現代は、埋葬方法が多様化してきている。
少なくともそういうニーズがあるようだ。
「何かよい仕組みがないだろうか」
私も仕事柄考えることがある。
まずは、埋葬の歴史をざっと振り返ってみる。
鎌倉時代、庶民は近隣の人々で協力し立派な供養塔を建てていた。
そして、そのまわりに亡き方を埋葬していた。
戦国時代も立派な供養塔のまわりに亡き方を埋葬していた。
加えて、個々の埋葬地の上に小さな石塔を建てるようになった。
江戸時代は、共同の供養塔は少なくなった。
個々に埋葬地を定め、角柱型個人用墓石を建立した。
夫婦墓石、家墓石などもあった。
村民で共同に管理している山に埋葬する地域もあった。
ただし、供養するための墓石は麓のお寺や共同管理の墓所に建てていた。
その後は、最近に至るまで先祖代々と刻んだ墓石に埋葬し供養してきた。
こうしてみてみると、現代のような多様性は感じられない。
概ね共同体で埋葬地を管理している。
あるは、一族でお墓を守っていた。
もちろん現代とは社会の構造がちがう。
人々の居住地が頻繁に変ることはなかったであろう。
一つ屋根の下に親子三代で暮らすことは普通のことだった。
ところが、現代は居住地が頻繁に移り変わることがある。
実家を出て別の場所にて生涯を過ごすこともある。
個人の意見を尊重する時代でもある。
自分が好きだった海へ散骨してもらいたい。
そんな意見も何の抵抗もなく言える。
埋葬方法が多様化してくるのもうなずける。
埋葬方法が多様化すること自体は問題ない。
法整備が整っているのであればそれに従うまでだ。
ただ、一つ気にかかることがある。
それは、後の者が供養を行いたいときに混乱することだ。
個人の意見を尊重しすぎると、先祖の埋葬地があちこちにちらばることになる。
すると、孫やひ孫の代になればその所在が不明になる可能制がたかい。
とうぜん、手を合わせに行く場所がわからなくなる。
先祖に感謝や供養をしたくても、具体的にどこに眠っているのか分からない。
「そんなこと気にしていない」
供養される方はそう言うかもしれない。
しかし、後世の人たちからするとつらいことであろう。
そこで私の案だ。
ない頭で捻り出してみた。
この課題にも対応するためには、戸籍に埋葬地を記載してもらえばいい。
いまでも墓地の引越しでは遺骨の所在を役所で証明してもらっている。
火葬する際には火葬許可証を発行してもらう。
埋葬するには行政からの埋葬許可証が必要となる。
それならば、埋葬地を戸籍に記載してもらうことも難しくないはずだ。
戸籍に記載があれば後の者がわからなくなる心配はない。
これからの埋葬の仕組みの案として、いかがなものだろうか。
浄土御門主・伊藤唯真猊下の2001年の御著書に、以下のお話がございます。
散骨に関してお話くださった際の、お言葉です。
『自然に還ることが自然の摂理で、自分にとっての葬儀とは遺族が遺骨を粉にし袋に入れてくれる時だという人がいます。

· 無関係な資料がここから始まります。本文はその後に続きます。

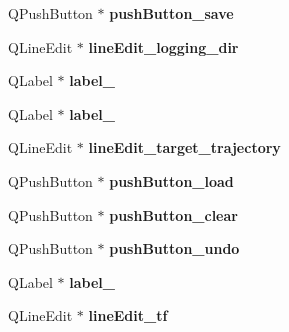 \begin{DoxyCompactItemize}
\item 
Q\+Push\+Button $\ast$ {\bfseries push\+Button\+\_\+save}\hypertarget{class_ui___main_window_a257d4df0fe652a526e4fddba93c7a7d8}{}\label{class_ui___main_window_a257d4df0fe652a526e4fddba93c7a7d8}

\item 
Q\+Line\+Edit $\ast$ {\bfseries line\+Edit\+\_\+logging\+\_\+dir}\hypertarget{class_ui___main_window_a7ab71242b81ef9d13f83c16f6328f35d}{}\label{class_ui___main_window_a7ab71242b81ef9d13f83c16f6328f35d}

\item 
Q\+Label $\ast$ {\bfseries label\+\_}\hypertarget{class_ui___main_window_a2e2516d755e4dd53fc905dabddf2738a}{}\label{class_ui___main_window_a2e2516d755e4dd53fc905dabddf2738a}

\item 
Q\+Label $\ast$ {\bfseries label\+\_}\hypertarget{class_ui___main_window_a0376fd90247280e7c7957cc70628708c}{}\label{class_ui___main_window_a0376fd90247280e7c7957cc70628708c}

\item 
Q\+Line\+Edit $\ast$ {\bfseries line\+Edit\+\_\+target\+\_\+trajectory}\hypertarget{class_ui___main_window_a4a75bfb754049f89fccef822cad712d6}{}\label{class_ui___main_window_a4a75bfb754049f89fccef822cad712d6}

\item 
Q\+Push\+Button $\ast$ {\bfseries push\+Button\+\_\+load}\hypertarget{class_ui___main_window_a67832089879377ce16b3f26fbb2cc3f2}{}\label{class_ui___main_window_a67832089879377ce16b3f26fbb2cc3f2}

\item 
Q\+Push\+Button $\ast$ {\bfseries push\+Button\+\_\+clear}\hypertarget{class_ui___main_window_a5d7af3b0fdbc605e3fd8ae6ceffa0d29}{}\label{class_ui___main_window_a5d7af3b0fdbc605e3fd8ae6ceffa0d29}

\item 
Q\+Push\+Button $\ast$ {\bfseries push\+Button\+\_\+undo}\hypertarget{class_ui___main_window_ab3fd048b1a1dee328d8e1b433955bf29}{}\label{class_ui___main_window_ab3fd048b1a1dee328d8e1b433955bf29}

\item 
Q\+Label $\ast$ {\bfseries label\+\_}\hypertarget{class_ui___main_window_a78c7e10730b43c6700cd7216911ed76a}{}\label{class_ui___main_window_a78c7e10730b43c6700cd7216911ed76a}

\item 
Q\+Line\+Edit $\ast$ {\bfseries line\+Edit\+\_\+tf}\hypertarget{class_ui___main_window_afc0d94ce5096c619c413cfae9b62014c}{}\label{class_ui___main_window_afc0d94ce5096c619c413cfae9b62014c}


\end{DoxyCompactItemize}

誰かが自分のことを思い出してくれる時、そこが自分のお墓ですと語る人もいます。心情的にはそうでしょう。しかし、本人は割り切っても、遺された周囲の人びとはその気になれるかどうか。本人と周囲の人びととの間に、生前どれだけ葬送についての思想的な共鳴がなされていても、散骨後、墓や仏壇といった故人を偲ぶよすがが何もないということに何年も耐えていけるかどうかは、長い目で見ていかないとわからないと思います。当然、祭祀の心はわいてくるはずですし・・・。私は、遺骨を入れなければ墓にあらずというわけではないので、散骨をした故人を祈念し、偲ぶための石塔なり仏壇があってよいと思うのです。地方の習俗には、遺骨を納めない詣り墓というものがあるくらいですから』
【法蔵館 日本人と民俗信仰 伊藤唯真猊下・著p107】
ありがとうございました。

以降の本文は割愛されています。